Thank you, Dave. I like that Kickstarter’s style is “all-or-nothing.” I think it helps artists get the support that they need, since the community really wants them to succeed. Nobody wants to see a campaign get to 90% funded and then fail. There’s also a certain brand-awareness around Kickstarter that other crowdfunding platforms haven’t quite caught up to yet. I’ve seen lots of artists successfully crowdfund through different avenues, so I don’t think there’s a right or a wrong answer. This one just spoke to me and felt right.
As songwriters, we say that we hope people listen to our songs and feel a little less alone in the way the listener connects to that song. How do you hope to connect with the listeners with these songs?
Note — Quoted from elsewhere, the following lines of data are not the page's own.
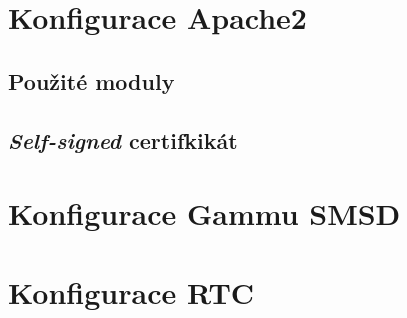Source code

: \section{Konfigurace Apache2}

\subsection{Použité moduly}

\subsection{\textit{Self-signed} certifkikát}

\section{Konfigurace Gammu SMSD}

\section{Konfigurace RTC}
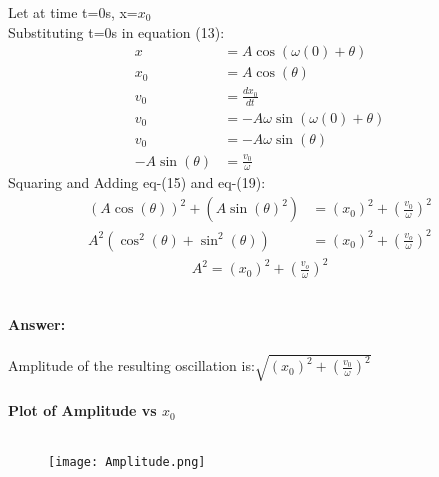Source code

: \documentclass[journal,12pt,twocolumn]{IEEEtran}
\theoremstyle{remark}
\begin{document}
\begin{enumerate}
Let at time t=0s, x=$x_0$\\
Substituting t=0s in equation (13):
\begin{align}
x&=A\cos(\omega{(0)}+\theta{})\\
x_0&=A\cos(\theta{})\\
v_0&=\frac{dx_0}{dt}\\
v_0&=-A\omega{}\sin(\omega{(0)}+\theta{})\\
v_0&=-A\omega{}\sin(\theta{})\\
-A\sin(\theta{})&=\frac{v_0}{\omega{}}
\end{align}
Squaring and Adding eq-(15) and eq-(19):\\
\begin{align}
(A\cos(\theta{}))^2+(A\sin(\theta{})^2)
&=(x_0)^2+\left(\frac{v_0}{\omega{}}\right)^2\\
A^2(\cos^2(\theta{})+\sin^2(\theta{}))
&=(x_0)^2+\left(\frac{v_o}{\omega{}}\right)^2\end{align}
\begin{align}
A^2=(x_0)^2+(\frac{v_o}{\omega{}})^2
\end{align}
\end{enumerate}\\
\textbf{Answer:}\\ \\
Amplitude of the resulting oscillation is:$\sqrt{(x_0)^2+(\frac{v_0}{\omega{}})^2}$\\ \\
\textbf{Plot of Amplitude vs $x_0$}\\ \\
\begin{figure}[h]
        \centering
\texttt{[image: Amplitude.png]}
    \end{figure}
\end{document}
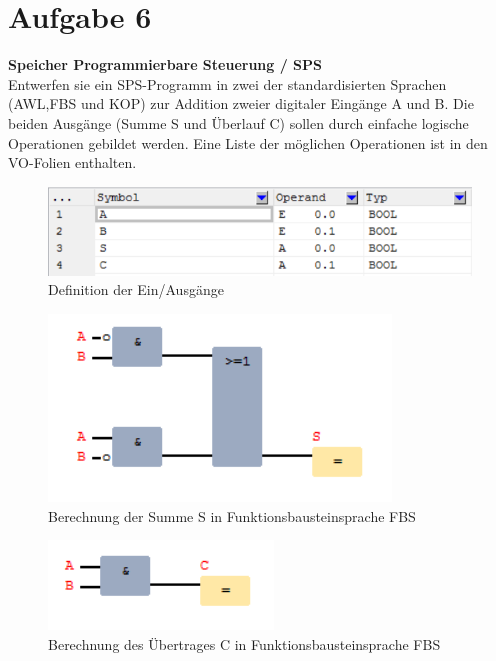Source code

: \documentclass[12pt,a4paper,ngerman]{article}
\begin{document}
\pagebreak

\section{Aufgabe 6}
\begin{framed}
\textbf{Speicher Programmierbare Steuerung / SPS} \\
Entwerfen sie ein SPS-Programm in zwei der standardisierten Sprachen (AWL,FBS und KOP) zur Addition zweier digitaler Eingänge A und B. Die beiden Ausgänge (Summe S und Überlauf C) sollen durch einfache logische Operationen gebildet werden. Eine Liste der möglichen Operationen ist in den VO-Folien enthalten.
\end{framed}
   
\begin{figure}[h!]
\centering
\includegraphics[scale=1]{figures/Aufg6_EA.png} 
\caption{Definition der Ein/Ausgänge}
\end{figure}

\begin{figure}[h!]
\centering
\includegraphics[scale=1]{figures/Aufg6_S_FUP.png} 
\caption{Berechnung der Summe S in Funktionsbausteinsprache FBS}
\end{figure}

\begin{figure}[h!]
\centering
\includegraphics[scale=1]{figures/Aufg6_C_FUP.png} 
\caption{Berechnung des Übertrages C in Funktionsbausteinsprache FBS}
\end{figure}
\end{document}
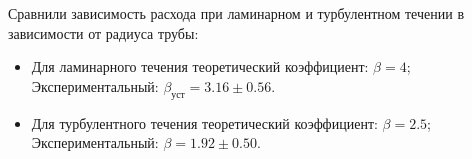 \documentclass[a4paper,12pt]{article}
\theoremstyle{definition}
\begin{document}
	Сравнили зависимость расхода при  ламинарном и турбулентном течении в зависимости от радиуса трубы:
	\begin{itemize}
		\item Для ламинарного течения теоретический коэффициент: $\beta = 4$; Экспериментальный: $\beta_{\text{уст}} = 3.16\pm0.56.$
		\item Для турбулентного течения теоретический коэффициент: $\beta = 2.5$; Экспериментальный: $\beta = 1.92\pm0.50.$
	\end{itemize}
	
	
	
	
	
	
	
	
	
	
	
\end{document}

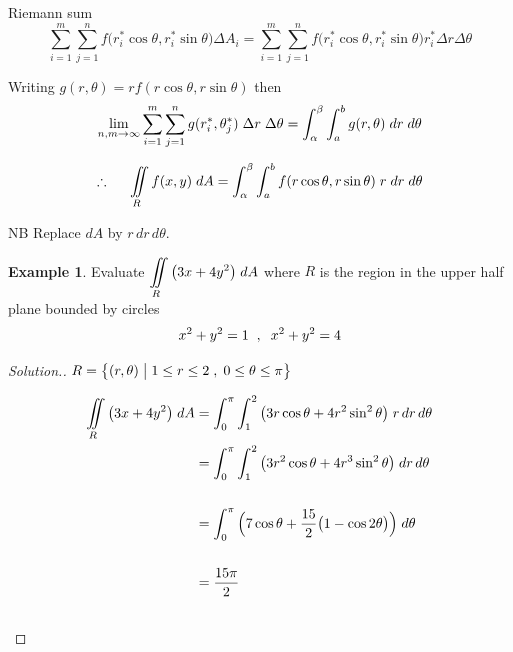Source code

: \documentclass[11pt,a4paper]{article}
\theoremstyle{definition}
\newtheorem{exa}[thm]{Example}
\newenvironment{solution}
  {\renewcommand{\qedsymbol}{}\begin{proof}[\textit{Solution}.]}
  {\end{proof}}
\begin{document}
Riemann sum
$$\sum^m_{i=1}\sum^n_{j=1} f\big(r^*_i\cos \theta , r^*_i\sin \theta \big) \Delta A_i = \sum^m_{i=1}\sum^n_{j=1} f\big(r^*_i\cos \theta , r^*_i\sin \theta \big)r^*_i \Delta r \Delta \theta$$

Writing $\displaystyle{g(r,\theta) = r f(r\cos \theta, r \sin \theta)}$ then $$\lim_{n,m\rightarrow \infty} \sum^m_{i=1}\sum^n_{j=1}g(r^*_i, \theta^*_j)\hspace{0.1cm} \Delta r\hspace{0.1cm} \Delta \theta = \int^{\beta}_{\alpha} \int^b_a g(r,\theta)\hspace{0.1cm}dr\hspace{0.1cm}d\theta$$

$$\therefore\hspace{0.5cm} \iint\limits_R f(x,y)\hspace{0.1cm}dA = \int^{\beta}_{\alpha} \int^b_a f(r\cos \theta, r\sin \theta)\hspace{0.1cm} r\hspace{0.1cm} dr\hspace{0.1cm} d\theta$$

NB Replace $dA$ by $r\,dr\,d\theta$.


\begin{exa}


Evaluate $\displaystyle{\iint\limits_R \big(3x + 4y^2\big) \hspace{0.1cm}dA}$ where $R$ is the region in the upper half plane bounded by circles $$x^2 + y^2 = 1\hspace{0.2cm} , \hspace{0.2cm} x^2 + y^2 = 4$$
\end{exa}


\begin{solution}


$\displaystyle{R = \big\{ (r,\theta) \hspace{0.1cm} \big|\hspace{0.1cm} 1 \leq r \leq 2\hspace{0.1cm} ,\hspace{0.1cm} 0\leq \theta \leq \pi\big\}}$

\begin{align*}
\iint\limits_R \big(3x + 4y^2\big) \hspace{0.1cm}dA & = \int^{\pi}_0\int^2_1\big(3r\cos \theta + 4r^2\sin^2 \theta \big)\hspace{0.1cm} r\,dr\,d\theta\\
& =\int^{\pi}_0\int^2_1\big(3r^2\cos \theta + 4r^3\sin^2 \theta \big)\hspace{0.1cm} dr\,d\theta\\\\
& = \int^{\pi}_0\Big(7\cos \theta + \frac{15}{2}\big( 1 - \cos 2\theta \big)\Big)\hspace{0.1cm}d\theta\\\\
& = \frac{15\pi}{2}\\\\
\end{align*}
\end{solution}
\end{document}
My hope is really that these songs help people to get in touch with their deep feelings. If that’s a sense of connection, I think that’s beautiful. But I think feelings of loneliness, loss, and grief are important to feel as well. Some of these songs will bring out a triumphant nostalgia, whereas others might bring up feelings of remorse and pain. It’s all part of the human condition, and I’m excited to bring that to the table. When I was first mapping out this album on a sheet of blank paper, over a year ago, I knew that a guiding principle had to be making music that gives me chills. It’s the punch-you-in-the-gut, no-questions-asked type of feelings that I’m interested in conveying, and I think helping people get in touch with those feelings is a big goal for me.
Can you name 3 songwriters that you have been listening to this month?
Anna Tivel, Iron & Wine, Father John Misty. Anna was the first person to really hit me in the gut with a live performance. Her music is devastatingly beautiful, and I can’t recommend it highly enough. It’s ethereal, sharp-as-a-tac, and often has hints of the darkness I mentioned above. Iron & Wine has been a favorite for some time. Sam Beam’s vivid imagery combined with his gorgeous new soundscapes provide a real feeling of nostalgia for places I’ve never been and emotions I’ve never experienced. That’s a unique novelty which speaks to me deeply. Father John Misty is fun to listen to. He’s witty, quirky, and jokes sardonically about the apocalypse in his music. I can’t get enough of the high-octane desperation that he lends to the album I Love You, Honeybear.
If you could go back in time 5 years and tell yourself one thing about the music business in the future, what would it be?
Relax. Relax. Relax. It’s going to be okay.
Pencil or Pen?
Pen! No erasing 🙂 Plus, the ink spills out so beautifully onto the page. TUL pens are my new favorite.